> _Task requirements_
Starting at the first line of the data and ending at the line with "To quantify the", copy each line exactly. Include both of those lines, but no pictures.

(Records drawn from a dataset)

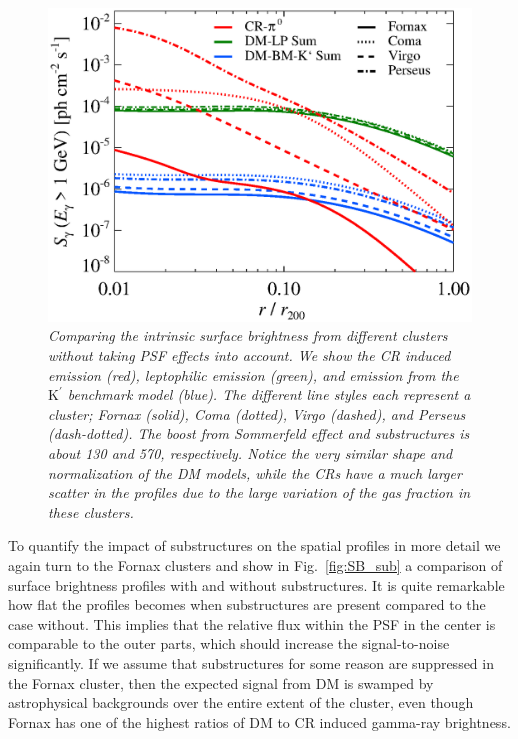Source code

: \documentclass[10pt,aps,pra,reprint,amsmath,amsfonts,amssymb,showpacs,nofootinbib,floatfix]{revtex4-1}
\newcommand{\rmn}{\mathrm}
\newcommand{\Kp}{\rmn{K}^\prime}
\begin{document}
\begin{figure}
 \includegraphics[width=0.99\columnwidth]{figures/SB.v11.1GeV.SF300.SubMass.elmu.eps}
 \caption{\it Comparing the intrinsic surface brightness from
   different clusters without taking PSF effects into account. We show
   the CR induced emission (red), leptophilic emission (green), and
   emission from the $\Kp$ benchmark model (blue). The different
   line styles each represent a cluster; Fornax (solid), Coma (dotted),
   Virgo (dashed), and Perseus (dash-dotted). The boost from
   Sommerfeld effect and substructures is about 130 and 570,
   respectively. Notice the very similar shape and normalization of
   the DM models, while the CRs have a much larger scatter in the
   profiles due to the large variation of the gas fraction in these clusters.}
 \label{fig:SB_clu}
\end{figure}

To quantify the impact of substructures on the spatial profiles in
more detail we again turn to the Fornax clusters and show in
Fig.~\ref{fig:SB_sub} a comparison of surface brightness profiles with
and without substructures. It is quite remarkable how flat the
profiles becomes when substructures are present compared to the case
without. This implies that the relative flux within the PSF in the
center is comparable to the outer parts, which should increase the
signal-to-noise significantly. If we assume that substructures for
some reason are suppressed in the Fornax cluster, then the expected
signal from DM is swamped by astrophysical backgrounds over the entire
extent of the cluster, even though Fornax has one of the highest
ratios of DM to CR induced gamma-ray brightness.
\end{document}
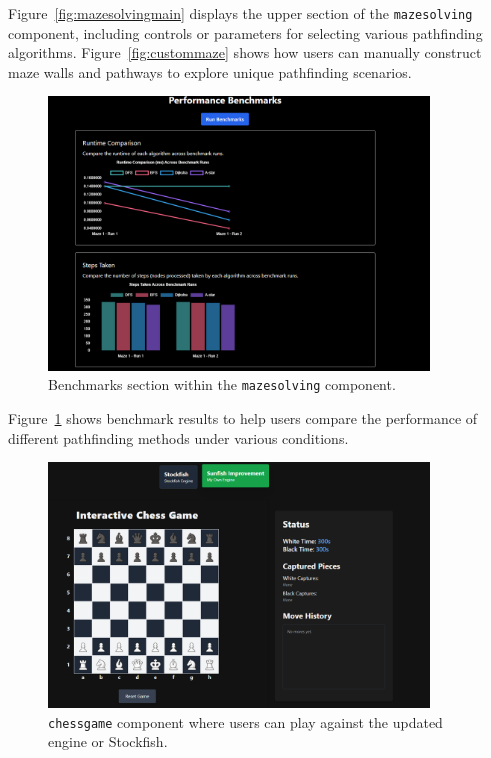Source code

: \documentclass[12pt,a4paper]{article}
\begin{document}
\noindent
Figure~\ref{fig:mazesolvingmain} displays the upper section of the \texttt{mazesolving} 
component, including controls or parameters for selecting various pathfinding algorithms.  
Figure~\ref{fig:custommaze} shows how users can manually construct maze walls and pathways 
to explore unique pathfinding scenarios.

\FloatBarrier
\begin{figure}[htbp]
  \centering
  \includegraphics[width=0.9\textwidth]{figures/Benchmarks.png}
  \caption{Benchmarks section within the \texttt{mazesolving} component.}
  \label{fig:benchmarks}
\end{figure}

\noindent
Figure~\ref{fig:benchmarks} shows benchmark results to help users compare the 
performance of different pathfinding methods under various conditions.

\FloatBarrier
\begin{figure}[htbp]
  \centering
  \includegraphics[width=0.9\textwidth]{figures/Chessplay.png}
  \caption{\texttt{chessgame} component where users can play against the updated engine or Stockfish.}
  \label{fig:chessplay}
\end{figure}
\end{document}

> _Output of the exercise_
Source code

: \documentclass[10pt,aps,pra,reprint,amsmath,amsfonts,amssymb,showpacs,nofootinbib,floatfix]{revtex4-1}
\newcommand{\rmn}{\mathrm}
\newcommand{\Kp}{\rmn{K}^\prime}
\begin{document}
\begin{figure}
 \includegraphics[width=0.99\columnwidth]{figures/SB.v11.1GeV.SF300.SubMass.elmu.eps}
 \caption{\it Comparing the intrinsic surface brightness from
   different clusters without taking PSF effects into account. We show
   the CR induced emission (red), leptophilic emission (green), and
   emission from the $\Kp$ benchmark model (blue). The different
   line styles each represent a cluster; Fornax (solid), Coma (dotted),
   Virgo (dashed), and Perseus (dash-dotted). The boost from
   Sommerfeld effect and substructures is about 130 and 570,
   respectively. Notice the very similar shape and normalization of
   the DM models, while the CRs have a much larger scatter in the
   profiles due to the large variation of the gas fraction in these clusters.}
 \label{fig:SB_clu}
\end{figure}

To quantify the impact of substructures on the spatial profiles in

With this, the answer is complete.